Strzelam, że jakoś za 10 lat zacznie się szerzej poruszać w mainstreamie temat zdewastowanej neurologicznie młodzieży. Mam znajomą, która zajmuje się logopedią i opowiada, że ma wysyp dzieciaków z problemami z mówieniem i główną tego przyczyną jest zaburzenie rozwoju spowodowane zbyt wczesnym kontaktem dziecka z bajkami. Guwniak obserwując w jaki sposób mówią dorośli i próbując wejść z nimi w interakcje uczy się poprawnie mówić, a nie jest w stanie nauczyć się poprawnej wymowy obserwując zamiast tego animowaną mordę świnki Peppy. Warto w tym kontekście wspomnieć o słynnych dzieciach wychowywanych przez zwierzęta, które jeśli nie nauczą się odpowiedniej socjalizacji do określonego roku życia zostają na zawsze upośledzone i nie są w stanie ucywilizować się w późniejszym wieku.

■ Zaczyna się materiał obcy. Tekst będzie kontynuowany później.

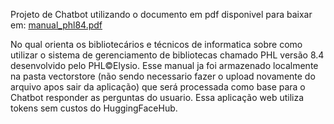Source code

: Projeto de Chatbot utilizando o documento em pdf disponivel para baixar em: [manual_phl84.pdf](https://github.com/user-attachments/files/21557350/manual_phl84.pdf)

No qual orienta os bibliotecários e técnicos de informatica sobre como utilizar o sistema de gerenciamento de bibliotecas chamado PHL versão 8.4 desenvolvido pelo  PHL©Elysio. Esse manual ja foi armazenado localmente na pasta vectorstore (não sendo necessario fazer o upload novamente do arquivo apos sair da aplicação) que será processada como base para o Chatbot responder as perguntas do usuario. Essa aplicação web utiliza tokens sem custos do HuggingFaceHub.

#dzieci #przemyslenia #rozkminy #wychowanie
Patrząc na to wszystko, co niektórzy rodzice robią z dziećmi, to powinno być jakieś specjalne pozwolenie na posiadanie gówniaków
Niektórzy chyba zapominają, że dziecko to nie zabawka ani zwierzaczek domowy, to człowiek, człowiek który kiedyś będzie dorosły i będzie musiał jakoś sobie poradzić w tym okrutnym świecie, to jest przeogromna odpowiedzialność
@Blaskun: to są zupełnie inne poziomy, przecież nawet dorosły człowiek po sobie widzi. Mi dorosłemu chłopu zdarza się zasiedzieć na smartfonowym infinity scrollu i wpaść w ten uzależniający ciąg, a telewizja zawsze mnie nudziła.

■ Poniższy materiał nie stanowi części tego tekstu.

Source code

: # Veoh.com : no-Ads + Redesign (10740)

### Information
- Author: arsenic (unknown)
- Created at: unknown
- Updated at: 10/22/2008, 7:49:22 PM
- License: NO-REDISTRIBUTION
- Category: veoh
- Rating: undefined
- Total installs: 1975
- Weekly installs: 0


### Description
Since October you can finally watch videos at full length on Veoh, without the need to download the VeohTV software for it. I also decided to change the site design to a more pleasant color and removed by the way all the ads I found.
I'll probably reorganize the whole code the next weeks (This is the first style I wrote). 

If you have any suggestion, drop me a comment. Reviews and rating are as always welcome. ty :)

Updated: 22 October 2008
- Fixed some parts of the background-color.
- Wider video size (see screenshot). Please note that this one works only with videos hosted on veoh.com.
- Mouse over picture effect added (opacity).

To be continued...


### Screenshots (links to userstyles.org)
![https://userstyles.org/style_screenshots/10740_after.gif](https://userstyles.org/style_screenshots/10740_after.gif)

Obejrzyj sobie dokument "Dylemat społeczny". Telewizja nie ma takiej mocy, a portale internetowe mają sztaby specjalistów, których główną rolą jest opracowywanie takich funkcjonalności portali by nieprzerwanie przykuwać uwagę użytkowników
Z kolei ziomek który ma bardziej hardcorowy przypadek bo dziecko ledwo co
@mati1990: Czyli pracowała 16h dziennie?
Raczej wątpię że będzie tu siedział prędzej na jakimś discordzie
@mati1990: To jak niepełny, to po co wciskasz kit o "2 etatach"?
@Bananek2: Już są badania na ten temat i potwierdzają większość Twoich przemyśleń. Poruszasz poważny temat, problem będzie się nasilał.